--- Work task ---
Extract the lines from the first line of the records below through the line containing "4. 二运结束后光心血仇，准备无敌死刑", inclusive, and reproduce them exactly as written.

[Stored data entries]
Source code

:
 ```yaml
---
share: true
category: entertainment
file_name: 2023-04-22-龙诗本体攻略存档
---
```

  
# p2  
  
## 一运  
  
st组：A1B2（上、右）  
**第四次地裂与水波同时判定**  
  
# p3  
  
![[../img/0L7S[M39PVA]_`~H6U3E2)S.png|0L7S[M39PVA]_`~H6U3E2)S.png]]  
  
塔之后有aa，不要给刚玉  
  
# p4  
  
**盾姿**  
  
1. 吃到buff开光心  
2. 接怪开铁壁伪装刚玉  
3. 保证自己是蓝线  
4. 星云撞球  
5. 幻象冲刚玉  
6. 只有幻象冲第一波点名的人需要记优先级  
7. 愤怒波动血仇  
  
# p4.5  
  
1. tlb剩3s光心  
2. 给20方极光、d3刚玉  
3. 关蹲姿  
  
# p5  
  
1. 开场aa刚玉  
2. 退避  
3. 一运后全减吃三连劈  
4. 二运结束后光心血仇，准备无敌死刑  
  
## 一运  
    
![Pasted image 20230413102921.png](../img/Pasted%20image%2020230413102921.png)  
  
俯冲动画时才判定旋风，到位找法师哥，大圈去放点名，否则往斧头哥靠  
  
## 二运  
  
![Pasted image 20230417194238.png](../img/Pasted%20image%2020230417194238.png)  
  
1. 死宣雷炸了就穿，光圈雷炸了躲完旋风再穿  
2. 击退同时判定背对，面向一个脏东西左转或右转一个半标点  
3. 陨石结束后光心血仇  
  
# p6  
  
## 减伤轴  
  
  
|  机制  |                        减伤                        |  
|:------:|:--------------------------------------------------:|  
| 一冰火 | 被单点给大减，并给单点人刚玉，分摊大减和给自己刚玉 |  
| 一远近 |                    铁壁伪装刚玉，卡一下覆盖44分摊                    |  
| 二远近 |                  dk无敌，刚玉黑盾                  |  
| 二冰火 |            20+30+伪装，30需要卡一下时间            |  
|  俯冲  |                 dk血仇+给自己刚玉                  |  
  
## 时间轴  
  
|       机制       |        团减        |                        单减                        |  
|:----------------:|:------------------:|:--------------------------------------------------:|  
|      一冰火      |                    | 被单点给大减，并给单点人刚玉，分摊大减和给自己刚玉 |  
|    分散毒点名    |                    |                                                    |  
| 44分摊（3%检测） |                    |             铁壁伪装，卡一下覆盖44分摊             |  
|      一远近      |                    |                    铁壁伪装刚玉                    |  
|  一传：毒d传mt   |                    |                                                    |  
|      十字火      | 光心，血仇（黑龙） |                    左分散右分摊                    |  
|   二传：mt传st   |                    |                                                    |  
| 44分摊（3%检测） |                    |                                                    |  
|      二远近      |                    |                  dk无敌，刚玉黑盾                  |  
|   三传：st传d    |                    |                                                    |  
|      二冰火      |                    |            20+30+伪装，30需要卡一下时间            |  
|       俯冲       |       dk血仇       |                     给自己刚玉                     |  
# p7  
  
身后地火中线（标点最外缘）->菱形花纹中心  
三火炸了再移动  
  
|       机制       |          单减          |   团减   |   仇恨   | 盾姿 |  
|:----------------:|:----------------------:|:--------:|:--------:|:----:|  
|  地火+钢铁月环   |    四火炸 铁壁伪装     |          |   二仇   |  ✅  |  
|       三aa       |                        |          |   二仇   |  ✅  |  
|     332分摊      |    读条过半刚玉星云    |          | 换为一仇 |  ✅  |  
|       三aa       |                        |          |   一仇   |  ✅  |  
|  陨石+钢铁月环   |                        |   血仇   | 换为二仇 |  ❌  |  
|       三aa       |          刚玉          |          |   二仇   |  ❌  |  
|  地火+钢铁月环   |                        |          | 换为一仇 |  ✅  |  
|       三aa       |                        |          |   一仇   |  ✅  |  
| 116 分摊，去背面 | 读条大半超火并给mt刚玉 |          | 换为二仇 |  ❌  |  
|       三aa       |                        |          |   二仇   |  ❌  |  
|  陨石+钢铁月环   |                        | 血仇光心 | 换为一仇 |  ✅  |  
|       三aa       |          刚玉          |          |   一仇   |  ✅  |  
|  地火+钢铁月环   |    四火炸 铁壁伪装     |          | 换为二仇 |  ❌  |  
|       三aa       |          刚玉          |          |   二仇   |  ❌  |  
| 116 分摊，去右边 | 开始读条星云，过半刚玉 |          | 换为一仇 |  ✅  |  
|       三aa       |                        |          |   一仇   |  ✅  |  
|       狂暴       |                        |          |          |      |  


--- Output of the exercise ---
Source code

:
 ```yaml
---
share: true
category: entertainment
file_name: 2023-04-22-龙诗本体攻略存档
---
```

  
# p2  
  
## 一运  
  
st组：A1B2（上、右）  
**第四次地裂与水波同时判定**  
  
# p3  
  
![[../img/0L7S[M39PVA]_`~H6U3E2)S.png|0L7S[M39PVA]_`~H6U3E2)S.png]]  
  
塔之后有aa，不要给刚玉  
  
# p4  
  
**盾姿**  
  
1. 吃到buff开光心  
2. 接怪开铁壁伪装刚玉  
3. 保证自己是蓝线  
4. 星云撞球  
5. 幻象冲刚玉  
6. 只有幻象冲第一波点名的人需要记优先级  
7. 愤怒波动血仇  
  
# p4.5  
  
1. tlb剩3s光心  
2. 给20方极光、d3刚玉  
3. 关蹲姿  
  
# p5  
  
1. 开场aa刚玉  
2. 退避  
3. 一运后全减吃三连劈  
4. 二运结束后光心血仇，准备无敌死刑  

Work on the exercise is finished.